## ASSIGNMENT
Filter the lines below, copying only those with the string "return".
# # # # #
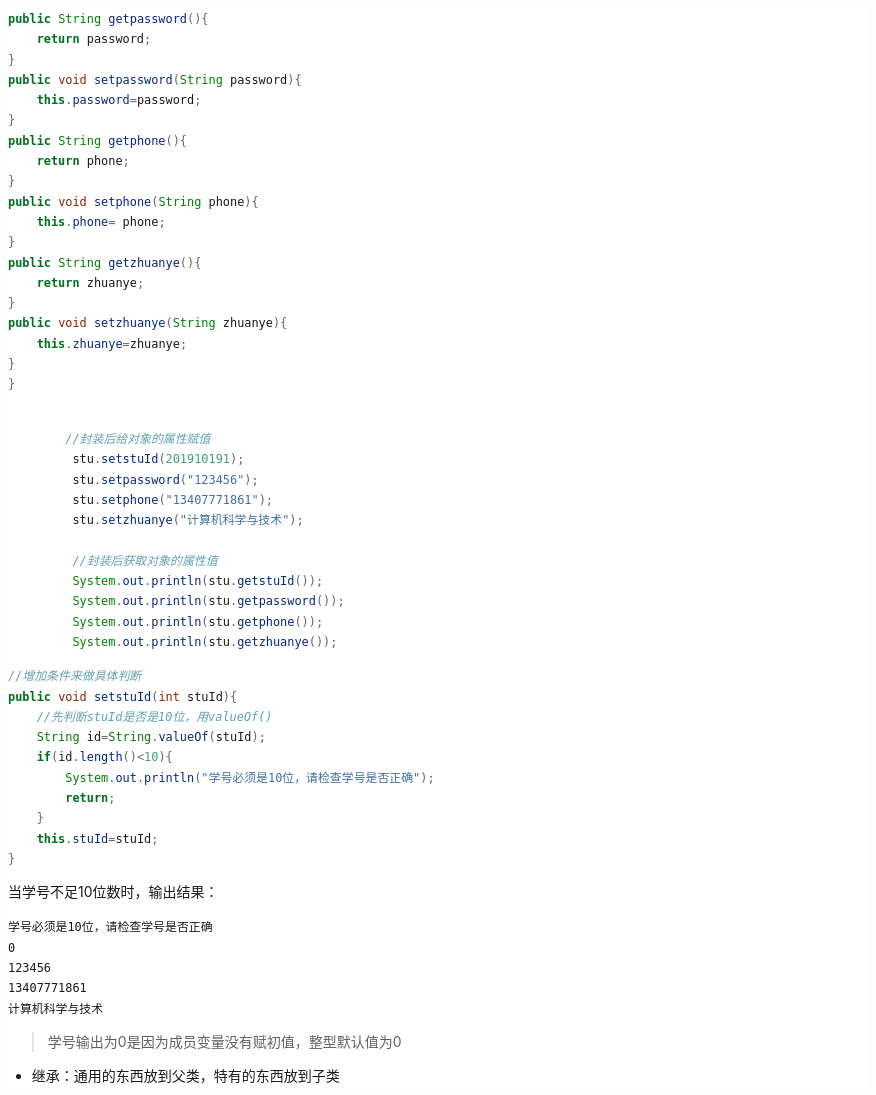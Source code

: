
 ```java
public String getpassword(){
	return password;
}
public void setpassword(String password){
	this.password=password;
}
public String getphone(){
	return phone;
}
public void setphone(String phone){
	this.phone= phone;
}
public String getzhuanye(){
	return zhuanye;
}
public void setzhuanye(String zhuanye){
	this.zhuanye=zhuanye;
}
}
```
```java

        //封装后给对象的属性赋值
         stu.setstuId(201910191);
         stu.setpassword("123456");
         stu.setphone("13407771861");
         stu.setzhuanye("计算机科学与技术");
         
         //封装后获取对象的属性值
         System.out.println(stu.getstuId());
         System.out.println(stu.getpassword());
         System.out.println(stu.getphone());
         System.out.println(stu.getzhuanye());
```
```java
//增加条件来做具体判断
public void setstuId(int stuId){
	//先判断stuId是否是10位，用valueOf()
	String id=String.valueOf(stuId);
	if(id.length()<10){
		System.out.println("学号必须是10位，请检查学号是否正确");
		return;
	}
	this.stuId=stuId;
}
```
当学号不足10位数时，输出结果：
```
学号必须是10位，请检查学号是否正确
0
123456
13407771861
计算机科学与技术
```
>学号输出为0是因为成员变量没有赋初值，整型默认值为0
- 继承：通用的东西放到父类，特有的东西放到子类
# # # # #
## RESULT FOR THIS TASK
	return password;
	return phone;
	return zhuanye;
		return;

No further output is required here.